Plain-text document sources
—————

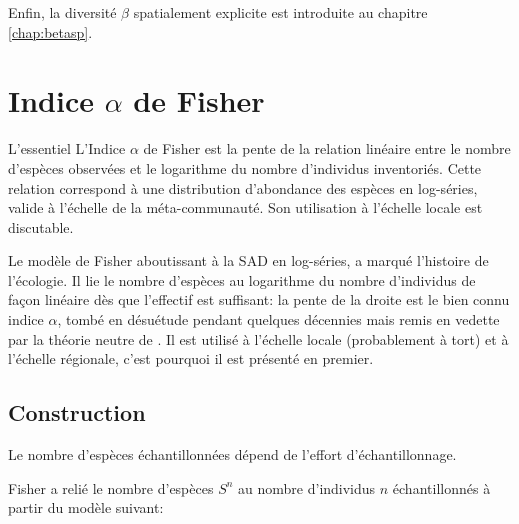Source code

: \documentclass[
  11pt,
  french,
  a4paper,
  extrafontsizes,onecolumn,openright
  ]{memoir}
\newenvironment{Essentiel}
  {\begin{bclogo}[logo=\bctrombone, noborder=true, couleur=lightgray!50]{L'essentiel}\parindent0pt}
  {\end{bclogo}}
\begin{document}
Enfin, la diversité \(\beta\) spatialement explicite est introduite au chapitre \ref{chap:betasp}.

\hypertarget{chap:Fisher}{%
\chapter{\texorpdfstring{Indice \(\alpha\) de Fisher}{Indice \textbackslash alpha de Fisher}}\label{chap:Fisher}}

\scriptsize

\begin{Essentiel}
L'Indice \(\alpha\) de Fisher est la pente de la relation linéaire entre
le nombre d'espèces observées et le logarithme du nombre d'individus
inventoriés. Cette relation correspond à une distribution d'abondance
des espèces en log-séries, valide à l'échelle de la méta-communauté. Son
utilisation à l'échelle locale est discutable.
\end{Essentiel}

\normalsize

Le modèle de Fisher \autocite{Fisher1943} aboutissant à la SAD en log-séries, a marqué l'histoire de l'écologie.
Il lie le nombre d'espèces au logarithme du nombre d'individus de façon linéaire dès que l'effectif est suffisant: la pente de la droite est le bien connu indice \(\alpha\), tombé en désuétude pendant quelques décennies mais remis en vedette par la théorie neutre de \textcite{Hubbell2001}.
Il est utilisé à l'échelle locale (probablement à tort) et à l'échelle régionale, c'est pourquoi il est présenté en premier.

\hypertarget{construction}{%
\section{Construction}\label{construction}}

Le nombre d'espèces échantillonnées dépend de l'effort d'échantillonnage.

Fisher a relié le nombre d'espèces \(S^{n}\) au nombre d'individus \(n\) échantillonnés à partir du modèle suivant:
\end{document}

—————

TO DO:
With the pictures excluded, retype the records above verbatim.

SOLUTION TO THIS PROBLEM:
Source code

: \documentclass[
  11pt,
  french,
  a4paper,
  extrafontsizes,onecolumn,openright
  ]{memoir}
\newenvironment{Essentiel}
  {\begin{bclogo}[logo=\bctrombone, noborder=true, couleur=lightgray!50]{L'essentiel}\parindent0pt}
  {\end{bclogo}}
\begin{document}
Enfin, la diversité \(\beta\) spatialement explicite est introduite au chapitre \ref{chap:betasp}.

\hypertarget{chap:Fisher}{%
\chapter{\texorpdfstring{Indice \(\alpha\) de Fisher}{Indice \textbackslash alpha de Fisher}}\label{chap:Fisher}}

\scriptsize

\begin{Essentiel}
L'Indice \(\alpha\) de Fisher est la pente de la relation linéaire entre
le nombre d'espèces observées et le logarithme du nombre d'individus
inventoriés. Cette relation correspond à une distribution d'abondance
des espèces en log-séries, valide à l'échelle de la méta-communauté. Son
utilisation à l'échelle locale est discutable.
\end{Essentiel}

\normalsize

Le modèle de Fisher \autocite{Fisher1943} aboutissant à la SAD en log-séries, a marqué l'histoire de l'écologie.
Il lie le nombre d'espèces au logarithme du nombre d'individus de façon linéaire dès que l'effectif est suffisant: la pente de la droite est le bien connu indice \(\alpha\), tombé en désuétude pendant quelques décennies mais remis en vedette par la théorie neutre de \textcite{Hubbell2001}.
Il est utilisé à l'échelle locale (probablement à tort) et à l'échelle régionale, c'est pourquoi il est présenté en premier.

\hypertarget{construction}{%
\section{Construction}\label{construction}}

Le nombre d'espèces échantillonnées dépend de l'effort d'échantillonnage.

Fisher a relié le nombre d'espèces \(S^{n}\) au nombre d'individus \(n\) échantillonnés à partir du modèle suivant:
\end{document}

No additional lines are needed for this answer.